C++ design is quite different: There are no predefined hardware-detectable exceptions that can be handled by the user, and exceptions are not named. Exceptions are connected to handlers through a parameter type in which the formal parameter may be omitted. The type of the formal parameter of a handler determines the condition under which it is called but may have nothing whatsoever to do with the nature of the raised exception. Therefore, the use of predefined types for exceptions certainly does not promote readability. It is much better to define classes for exceptions with meaningful names in a meaningful hierarchy that can be used for defining exceptions. The exception parameter provides a way to pass information about an exception to the exception handler.

Introduction to Event Handling

Event handling is similar to exception handling. In both cases, the handlers are implicitly called by the occurrence of something, either an exception or an event. While exceptions can be created either explicitly by user code or implicitly by hardware or a software interpreter, events are created by external actions, such as user interactions through a graphical user interface (GUI). In this section, the fundamentals of event handling, which are substantially less complex than those of exception handling, are introduced. An event is a notification that something specific has occurred, such as a mouse click on a graphical button, the event handler is a segment of code that is executed in response to an event

Event Handling with Java

Java Swing GUI Components

Text box is an object of class JTextField. Radio button is an object of class JRadioButton. Applet’s display is a frame, a multilayered structure. Content pane is one layer, where applets put output. GUI components can be placed in a frame. Layout manager objects are used to control the placement of components.

The Java Event Model

When a user interacts with a GUI component, for example by clicking a button, the component creates an event object and calls an event handler through an object called an event listener, passing the event object. The event handler provides the associated actions. GUI components are event generators; they generate events. In Java, events are connected to event handlers through event listeners. Event listeners are connected to event generators through event listener registration. Listener registration is done with a method of the class that implements the listener interface, as described later in this section. Only event listeners that are registered for a specific event are notified when that event occurs.

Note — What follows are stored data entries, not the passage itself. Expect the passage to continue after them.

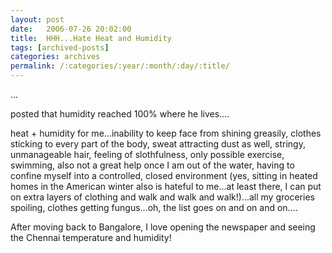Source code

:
 ```yaml
---
layout: post
date:	2006-07-26 20:02:00
title:  HHH...Hate Heat and Humidity
tags: [archived-posts]
categories: archives
permalink: /:categories/:year/:month/:day/:title/
---
```

...

<lj user="mmk"> posted that humidity reached 100% where he lives....

heat + humidity for me...inability to keep face from shining greasily, clothes sticking to every part of the body, sweat attracting dust as well, stringy, unmanageable hair, feeling of slothfulness, only possible exercise, swimming, also not a great&nbsp;help once I am out of the water, having to confine myself into a controlled, closed environment (yes, sitting in heated homes in the American winter also is hateful to me...at least there, I can put on extra layers of clothing and walk and walk and walk!)...all my groceries spoiling, clothes getting fungus...oh, the list goes on and on and on....

After moving back to Bangalore, I love opening the newspaper and seeing the Chennai temperature and humidity!
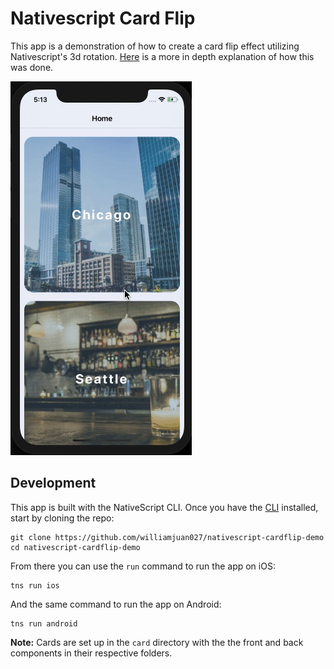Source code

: # Nativescript Card Flip

This app is a demonstration of how to create a card flip effect utilizing Nativescript's 3d rotation. [Here](https://nativescripting.com/posts/cardflip-animation-in-nativescript) is a more in depth explanation of how this was done.

![demo](https://github.com/williamjuan027/nativescript-cardflip-demo/blob/master/screenshots/screenshot.gif)

## Development
This app is built with the NativeScript CLI. Once you have the [CLI](https://docs.nativescript.org/start/quick-setup) installed, start by cloning the repo:  
```
git clone https://github.com/williamjuan027/nativescript-cardflip-demo
cd nativescript-cardflip-demo
```

From there you can use the `run` command to run the app on iOS:  
```
tns run ios
```

And the same command to run the app on Android:  
```
tns run android
```

**Note:** Cards are set up in the `card` directory with the the front and back components in their respective folders.
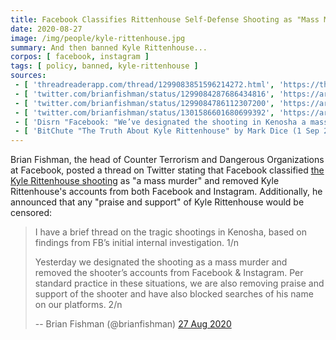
 ```yaml
---
title: Facebook Classifies Rittenhouse Self-Defense Shooting as "Mass Murder"
date: 2020-08-27
image: /img/people/kyle-rittenhouse.jpg
summary: And then banned Kyle Rittenhouse...
corpos: [ facebook, instagram ]
tags: [ policy, banned, kyle-rittenhouse ]
sources:
 - [ 'threadreaderapp.com/thread/1299083851596214272.html', 'https://threadreaderapp.com/thread/1299083851596214272.html' ]
 - [ 'twitter.com/brianfishman/status/1299084287686434816', 'https://archive.is/xcNKk' ]
 - [ 'twitter.com/brianfishman/status/1299084786112307200', 'https://archive.is/xj1nF' ]
 - [ 'twitter.com/brianfishman/status/1301586601680699392', 'https://archive.is/1D1VW' ]
 - [ 'Disrn "Facebook: "We’ve designated the shooting in Kenosha a mass murder and are removing posts in support" of Kyle Rittenhouse" by Laura Mize (3 Sep 2020)', 'https://disrn.com/news/facebook-weve-designated-the-shooting-in-kenosha-a-mass-murder-and-are-removing-posts-in-support-of-kyle-rittenhouse' ]
 - [ 'BitChute "The Truth About Kyle Rittenhouse" by Mark Dice (1 Sep 2020)', 'https://www.bitchute.com/video/0oQlnihfxhU/' ]
---
```


Brian Fishman, the head of Counter Terrorism and Dangerous Organizations at
Facebook, posted a thread on Twitter stating that Facebook classified [the Kyle
Rittenhouse shooting](/context/kyle-rittenhouse/) as "a mass murder" and
removed Kyle Rittenhouse's accounts from both Facebook and Instagram.
Additionally, he announced that any "praise and support" of Kyle Rittenhouse
would be censored:
> I have a brief thread on the tragic shootings in Kenosha, based on findings
> from FB’s initial internal investigation. 1/n
>
> Yesterday we designated the shooting as a mass murder and removed the
> shooter’s accounts from Facebook & Instagram. Per standard practice in these
> situations, we are also removing praise and support of the shooter and have
> also blocked searches of his name on our platforms. 2/n
>
> -- Brian Fishman (@brianfishman) [27 Aug 2020](https://archive.is/xcNKk)
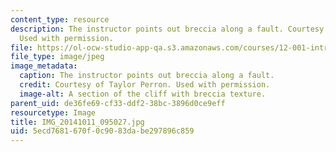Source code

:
 ```yaml
---
content_type: resource
description: The instructor points out breccia along a fault. Courtesy of Taylor Perron.
  Used with permission.
file: https://ol-ocw-studio-app-qa.s3.amazonaws.com/courses/12-001-introduction-to-geology-fall-2013/5ecd7681670f0c9083dabe297896c859_IMG_20141011_095027.jpg
file_type: image/jpeg
image_metadata:
  caption: The instructor points out breccia along a fault.
  credit: Courtesy of Taylor Perron. Used with permission.
  image-alt: A section of the cliff with breccia texture.
parent_uid: de36fe69-cf33-ddf2-38bc-3896d0ce9eff
resourcetype: Image
title: IMG_20141011_095027.jpg
uid: 5ecd7681-670f-0c90-83da-be297896c859
---
```

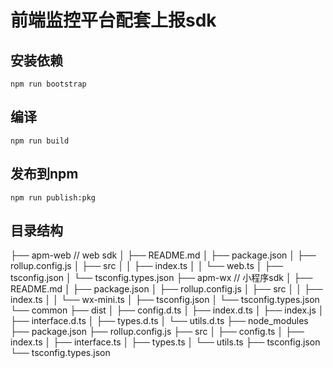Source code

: # 前端监控平台配套上报sdk

## 安装依赖
```
npm run bootstrap
```

## 编译
```
npm run build
```

## 发布到npm
```
npm run publish:pkg
```

## 目录结构
├── apm-web  // web sdk
│   ├── README.md
│   ├── package.json
│   ├── rollup.config.js
│   ├── src
│   │   ├── index.ts
│   │   └── web.ts
│   ├── tsconfig.json
│   └── tsconfig.types.json
├── apm-wx // 小程序sdk
│   ├── README.md
│   ├── package.json
│   ├── rollup.config.js
│   ├── src
│   │   ├── index.ts
│   │   └── wx-mini.ts
│   ├── tsconfig.json
│   └── tsconfig.types.json
└── common
    ├── dist
    │   ├── config.d.ts
    │   ├── index.d.ts
    │   ├── index.js
    │   ├── interface.d.ts
    │   ├── types.d.ts
    │   └── utils.d.ts
    ├── node_modules
    ├── package.json
    ├── rollup.config.js
    ├── src
    │   ├── config.ts
    │   ├── index.ts
    │   ├── interface.ts
    │   ├── types.ts
    │   └── utils.ts
    ├── tsconfig.json
    └── tsconfig.types.json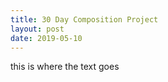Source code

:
 ```yaml
---
title: 30 Day Composition Project
layout: post
date: 2019-05-10
---
```



this is where the text goes
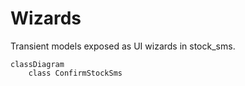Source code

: # Wizards

Transient models exposed as UI wizards in stock_sms.

```mermaid
classDiagram
    class ConfirmStockSms
```
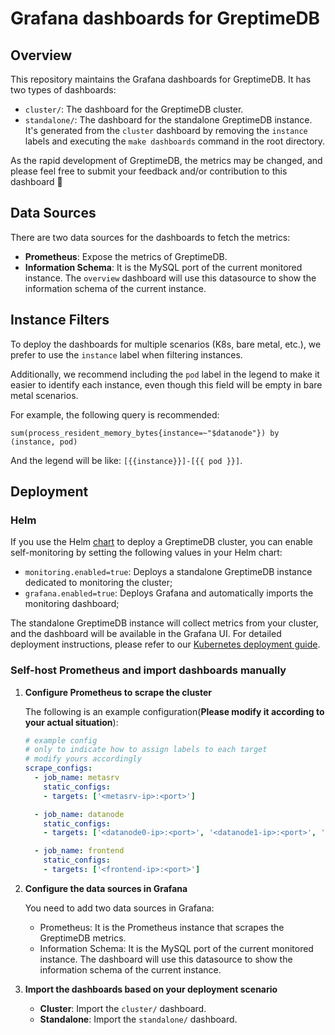 # Grafana dashboards for GreptimeDB

## Overview

This repository maintains the Grafana dashboards for GreptimeDB. It has two types of dashboards:

- `cluster/`: The dashboard for the GreptimeDB cluster.
- `standalone/`: The dashboard for the standalone GreptimeDB instance. It's generated from the `cluster` dashboard by removing the `instance` labels and executing the `make dashboards` command in the root directory.

As the rapid development of GreptimeDB, the metrics may be changed, and please feel free to submit your feedback and/or contribution to this dashboard 🤗

## Data Sources

There are two data sources for the dashboards to fetch the metrics:

- **Prometheus**: Expose the metrics of GreptimeDB.
- **Information Schema**: It is the MySQL port of the current monitored instance. The `overview` dashboard will use this datasource to show the information schema of the current instance.

## Instance Filters

To deploy the dashboards for multiple scenarios (K8s, bare metal, etc.), we prefer to use the `instance` label when filtering instances.

Additionally, we recommend including the `pod` label in the legend to make it easier to identify each instance, even though this field will be empty in bare metal scenarios.

For example, the following query is recommended:

```promql
sum(process_resident_memory_bytes{instance=~"$datanode"}) by (instance, pod)
```

And the legend will be like: `[{{instance}}]-[{{ pod }}]`.

## Deployment

### Helm

If you use the Helm [chart](https://github.com/GreptimeTeam/helm-charts) to deploy a GreptimeDB cluster, you can enable self-monitoring by setting the following values in your Helm chart:

- `monitoring.enabled=true`: Deploys a standalone GreptimeDB instance dedicated to monitoring the cluster;
- `grafana.enabled=true`: Deploys Grafana and automatically imports the monitoring dashboard;

The standalone GreptimeDB instance will collect metrics from your cluster, and the dashboard will be available in the Grafana UI. For detailed deployment instructions, please refer to our [Kubernetes deployment guide](https://docs.greptime.com/nightly/user-guide/deployments/deploy-on-kubernetes/getting-started).

### Self-host Prometheus and import dashboards manually

1. **Configure Prometheus to scrape the cluster**

   The following is an example configuration(**Please modify it according to your actual situation**):

    ```yml
    # example config
    # only to indicate how to assign labels to each target
    # modify yours accordingly
    scrape_configs:
      - job_name: metasrv
        static_configs:
        - targets: ['<metasrv-ip>:<port>']

      - job_name: datanode
        static_configs:
        - targets: ['<datanode0-ip>:<port>', '<datanode1-ip>:<port>', '<datanode2-ip>:<port>']

      - job_name: frontend
        static_configs:
        - targets: ['<frontend-ip>:<port>']
    ```

2. **Configure the data sources in Grafana**

   You need to add two data sources in Grafana:

   - Prometheus: It is the Prometheus instance that scrapes the GreptimeDB metrics.
   - Information Schema: It is the MySQL port of the current monitored instance. The dashboard will use this datasource to show the information schema of the current instance.

3. **Import the dashboards based on your deployment scenario**

   - **Cluster**: Import the `cluster/` dashboard.
   - **Standalone**: Import the `standalone/` dashboard.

One class of events is ItemEvent, which is associated with the event of clicking a checkbox, a radio button, or a list item. The ItemListener interface prescribes a method, itemStateChanged, which is a handler for ItemEvent events, the listener is created with addItemListener.

Event Handling in C#

Event handling in C# (and in the other .NET languages) is similar to that of Java. .NET provides two approaches to creating GUIs in applications, the original Windows Forms and the more recent Windows Presentation Foundation.

Using Windows Forms, a C# application that constructs a GUI is created by subclassing the Form predefined class, which is defined in the System.Windows .Forms namespace. This class implicitly provides a window to contain our components. There is no need to build frames or panels explicitly. Text can be placed in a Label object and radio buttons are objects of the RadioButton class. The size of a Label object is not explicitly specified in the constructor; rather it can be specified by setting the AutoSize data member of the Label object to true, which sets the size according to what is placed in it. Components can be placed at a particular location in the window by assigning a new Point object to the Location property of the component. The Point class is defined in the System.Drawing namespace. The Point constructor takes two parameters, which are the coordinates of the object in pixels.

An event handler can have any name, a radio button is tested with the Boolean Checked property of the button and to register an event, a new EventHandler object must be created and added to  the predefined delegate for the event

When a radio button changes from unchecked to checked, the CheckedChanged event is raised, the associated delegate is referenced by the name of the event.